> _WORK INSTRUCTION_: Only lines containing the string "using" belong in the answer; copy all of them from the entries.

> _DATA_:
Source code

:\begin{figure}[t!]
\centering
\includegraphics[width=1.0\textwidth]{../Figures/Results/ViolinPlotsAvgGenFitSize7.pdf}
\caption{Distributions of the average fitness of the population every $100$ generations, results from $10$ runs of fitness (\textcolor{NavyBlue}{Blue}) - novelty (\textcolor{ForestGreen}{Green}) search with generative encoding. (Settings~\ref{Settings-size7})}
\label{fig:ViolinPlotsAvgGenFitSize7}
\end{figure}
---
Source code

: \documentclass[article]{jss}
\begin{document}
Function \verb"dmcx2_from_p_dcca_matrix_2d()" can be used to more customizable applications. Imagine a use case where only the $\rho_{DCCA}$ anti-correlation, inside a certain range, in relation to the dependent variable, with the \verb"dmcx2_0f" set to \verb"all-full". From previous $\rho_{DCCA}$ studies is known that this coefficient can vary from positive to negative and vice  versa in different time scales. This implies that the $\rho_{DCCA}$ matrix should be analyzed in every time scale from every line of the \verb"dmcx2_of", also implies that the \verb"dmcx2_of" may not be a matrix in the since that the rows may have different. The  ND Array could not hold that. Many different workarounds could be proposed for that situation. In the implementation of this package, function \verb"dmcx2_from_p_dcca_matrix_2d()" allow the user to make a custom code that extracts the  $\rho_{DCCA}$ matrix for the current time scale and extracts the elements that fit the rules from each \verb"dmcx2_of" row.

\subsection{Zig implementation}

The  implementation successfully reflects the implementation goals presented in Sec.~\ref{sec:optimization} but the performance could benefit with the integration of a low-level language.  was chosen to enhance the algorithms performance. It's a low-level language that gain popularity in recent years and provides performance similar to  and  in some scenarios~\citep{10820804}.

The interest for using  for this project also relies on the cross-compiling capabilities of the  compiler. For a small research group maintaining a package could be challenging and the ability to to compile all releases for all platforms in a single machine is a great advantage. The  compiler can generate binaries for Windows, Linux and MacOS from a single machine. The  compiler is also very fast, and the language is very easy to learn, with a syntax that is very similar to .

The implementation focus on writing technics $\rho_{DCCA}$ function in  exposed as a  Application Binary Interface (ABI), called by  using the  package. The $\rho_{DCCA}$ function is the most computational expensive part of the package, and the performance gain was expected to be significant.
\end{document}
==
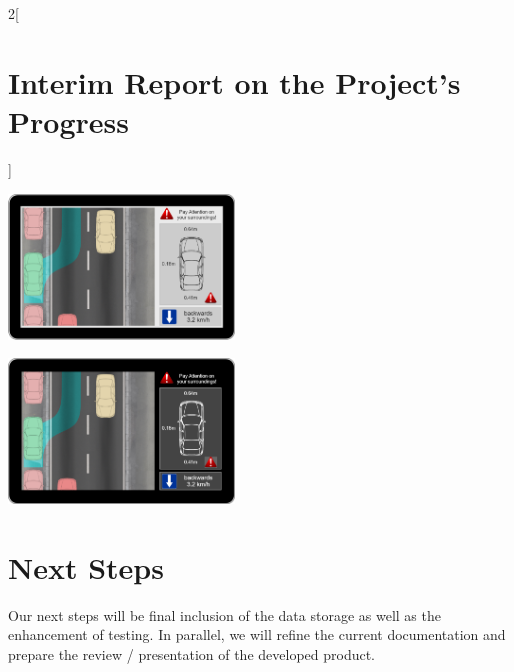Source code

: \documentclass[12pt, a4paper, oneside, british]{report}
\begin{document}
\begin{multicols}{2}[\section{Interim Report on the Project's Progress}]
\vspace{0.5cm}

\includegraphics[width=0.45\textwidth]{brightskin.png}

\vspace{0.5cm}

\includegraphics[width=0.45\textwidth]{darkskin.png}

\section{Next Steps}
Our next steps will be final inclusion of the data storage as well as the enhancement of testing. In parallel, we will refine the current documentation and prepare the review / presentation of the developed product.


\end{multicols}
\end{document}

> _SOLUTION_:
The interest for using  for this project also relies on the cross-compiling capabilities of the  compiler. For a small research group maintaining a package could be challenging and the ability to to compile all releases for all platforms in a single machine is a great advantage. The  compiler can generate binaries for Windows, Linux and MacOS from a single machine. The  compiler is also very fast, and the language is very easy to learn, with a syntax that is very similar to .
The implementation focus on writing technics $\rho_{DCCA}$ function in  exposed as a  Application Binary Interface (ABI), called by  using the  package. The $\rho_{DCCA}$ function is the most computational expensive part of the package, and the performance gain was expected to be significant.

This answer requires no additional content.